- WHAT YOU WILL DO -
Word for word, repeat the records, leaving every picture behind.

- RECORD EXTRACTS -

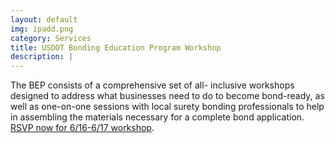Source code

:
 ```yaml
---
layout: default
img: ipadd.png
category: Services
title: USDOT Bonding Education Program Workshop
description: |
---
```

The BEP consists of a comprehensive set of all- inclusive workshops designed to address what businesses need to do to become bond-ready, as well as one-on-one sessions with local surety bonding professionals to help in assembling the materials necessary for a complete bond application. [RSVP now for 6/16-6/17 workshop](http://www.eventbrite.com/e/usdot-bonding-education-program-workshop-vancouver-washington-tickets-16678705457).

- REPLY -
Source code

:
 ```yaml
---
layout: default
img: ipadd.png
category: Services
title: USDOT Bonding Education Program Workshop
description: |
---
```

The BEP consists of a comprehensive set of all- inclusive workshops designed to address what businesses need to do to become bond-ready, as well as one-on-one sessions with local surety bonding professionals to help in assembling the materials necessary for a complete bond application. [RSVP now for 6/16-6/17 workshop](http://www.eventbrite.com/e/usdot-bonding-education-program-workshop-vancouver-washington-tickets-16678705457).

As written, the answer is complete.